Another excellent column by Keegan. He is by far the best sports columnist I've read in the Lawrence paper in the last 50 years. Some people don't like him because he gives a real objective view of KU sports performances. To those homies who don't like him I evoke that movie line by Jack Nicholson, "You can't handle the truth".
That being said, all KU fans had to be thrilled with the way KU played last night. Our loss to Tech doesn't look so bad now that they also beat A&M. Hopefully we can keep it up.
January 25, 2007 at 7:08 a.m. ( permalink | suggest removal )
okjhok (anonymous) says...
I concur, although I couldn't see the game since it was blacked out in OK.
January 25, 2007 at 8:32 a.m. ( permalink | suggest removal )
JerkStore (anonymous) says...
Keegan isn't one-tenth the writer that Woodling is/was or Bedore for that matter. Kansas plays better when Wright does? Give the guy a Pulitzer!
Good thing he has unrestricted access to come up with gems like this.
January 25, 2007 at 9:04 a.m. ( permalink | suggest removal )
jross1972 (Joe Ross) says...
Here's the slap of reality to those that criticize these articles:
You couldn't write a decent one if your life depended on it. SORRY! But it's the truth. Sure we get on here and act like we know what we're talking about. The fact of the matter is many of us (and I include myself) don't have the basketball knowledge of the game in and out to really evaluate. Secondly, most of you would be fired for writing irrelevant articles or ones that are not at all interesting. I'm sure after a few weeks some of your columns would be repetitive and redundant (did anyone catch the pun?). Hell, some of you even lack the grammar skills to put a coherant article together.

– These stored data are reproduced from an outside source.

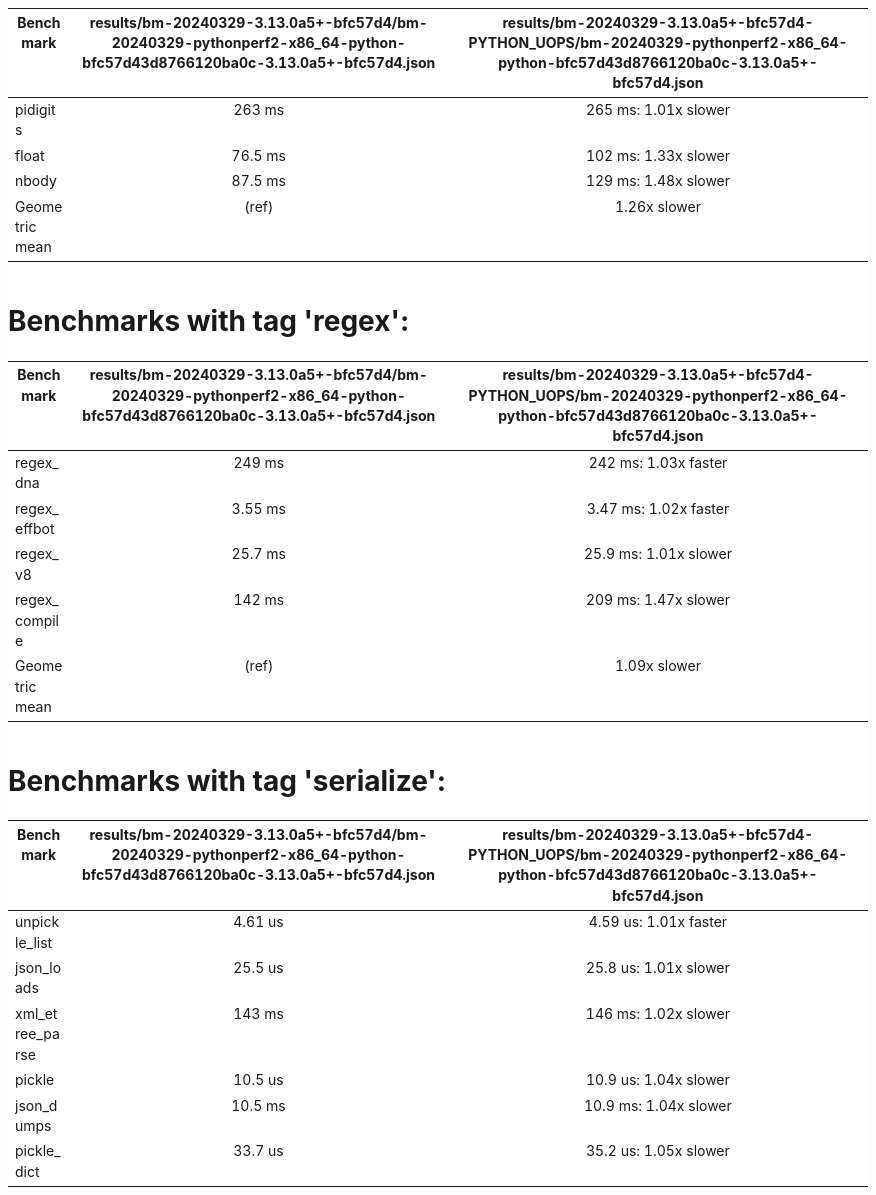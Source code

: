 | Benchmark      | results/bm-20240329-3.13.0a5+-bfc57d4/bm-20240329-pythonperf2-x86_64-python-bfc57d43d8766120ba0c-3.13.0a5+-bfc57d4.json | results/bm-20240329-3.13.0a5+-bfc57d4-PYTHON_UOPS/bm-20240329-pythonperf2-x86_64-python-bfc57d43d8766120ba0c-3.13.0a5+-bfc57d4.json |
|----------------|:-----------------------------------------------------------------------------------------------------------------------:|:-----------------------------------------------------------------------------------------------------------------------------------:|
| pidigits       | 263 ms                                                                                                                  | 265 ms: 1.01x slower                                                                                                                |
| float          | 76.5 ms                                                                                                                 | 102 ms: 1.33x slower                                                                                                                |
| nbody          | 87.5 ms                                                                                                                 | 129 ms: 1.48x slower                                                                                                                |
| Geometric mean | (ref)                                                                                                                   | 1.26x slower                                                                                                                        |

Benchmarks with tag 'regex':
============================

| Benchmark      | results/bm-20240329-3.13.0a5+-bfc57d4/bm-20240329-pythonperf2-x86_64-python-bfc57d43d8766120ba0c-3.13.0a5+-bfc57d4.json | results/bm-20240329-3.13.0a5+-bfc57d4-PYTHON_UOPS/bm-20240329-pythonperf2-x86_64-python-bfc57d43d8766120ba0c-3.13.0a5+-bfc57d4.json |
|----------------|:-----------------------------------------------------------------------------------------------------------------------:|:-----------------------------------------------------------------------------------------------------------------------------------:|
| regex_dna      | 249 ms                                                                                                                  | 242 ms: 1.03x faster                                                                                                                |
| regex_effbot   | 3.55 ms                                                                                                                 | 3.47 ms: 1.02x faster                                                                                                               |
| regex_v8       | 25.7 ms                                                                                                                 | 25.9 ms: 1.01x slower                                                                                                               |
| regex_compile  | 142 ms                                                                                                                  | 209 ms: 1.47x slower                                                                                                                |
| Geometric mean | (ref)                                                                                                                   | 1.09x slower                                                                                                                        |

Benchmarks with tag 'serialize':
================================

| Benchmark            | results/bm-20240329-3.13.0a5+-bfc57d4/bm-20240329-pythonperf2-x86_64-python-bfc57d43d8766120ba0c-3.13.0a5+-bfc57d4.json | results/bm-20240329-3.13.0a5+-bfc57d4-PYTHON_UOPS/bm-20240329-pythonperf2-x86_64-python-bfc57d43d8766120ba0c-3.13.0a5+-bfc57d4.json |
|----------------------|:-----------------------------------------------------------------------------------------------------------------------:|:-----------------------------------------------------------------------------------------------------------------------------------:|
| unpickle_list        | 4.61 us                                                                                                                 | 4.59 us: 1.01x faster                                                                                                               |
| json_loads           | 25.5 us                                                                                                                 | 25.8 us: 1.01x slower                                                                                                               |
| xml_etree_parse      | 143 ms                                                                                                                  | 146 ms: 1.02x slower                                                                                                                |
| pickle               | 10.5 us                                                                                                                 | 10.9 us: 1.04x slower                                                                                                               |
| json_dumps           | 10.5 ms                                                                                                                 | 10.9 ms: 1.04x slower                                                                                                               |
| pickle_dict          | 33.7 us                                                                                                                 | 35.2 us: 1.05x slower                                                                                                               |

JerkStore, prove me wrong. I challenge you to write an "article" and post it here and let us all critique it. If anyone else has problems with the columns by Keegan, Bedore, Mayer, et. al., you do the same thing. It should be quite easy winning over a lay crowd since we are not all journalists, right? So here's your opportunity to prove you're better than the LJW's writers! Heck. I'll even try to put together a petition to make you a featured columnist once a week if the readers here judge you worthy of your salt.
Now, I happen to think that the forum that the LJW provides to its readers happens to be the best in the Big XII. For those of you that have visited other online sites for opposing conference foes, you will agree with me readily that this is in fact the case. These guys give us bones to chew on whether they are right or not. And that "something to consider" which they give to us is a whole lot more interesting than the alternative: nothing to read about or a substandard group forum akin to other schools.
So...where are the submissions?
January 25, 2007 at 10:22 a.m. ( permalink | suggest removal )
CMKUbLu304 (anonymous) says...
well....its in the stats....
but yes, Tech is underrated, as far as I'm concerned. You've gotta be at least half decent if you beat the two best teams in the conference in less than a week. Now we're all in a four way tie for first. We just gotta win our other games so they don't get up on us.
January 25, 2007 at 10:24 a.m. ( permalink | suggest removal )
kevbo (anonymous) says...
I'll throw in my two cents to the discussion of sports writing. It's not an easy business, and it takes an intelligent, witty person to write well. I agree Woodling was great. I thought Bob Hentzen from the TCJ was just as good or better. I have yet to see any local writers match the quality of their columns, but I think Keeg does a fairly good job.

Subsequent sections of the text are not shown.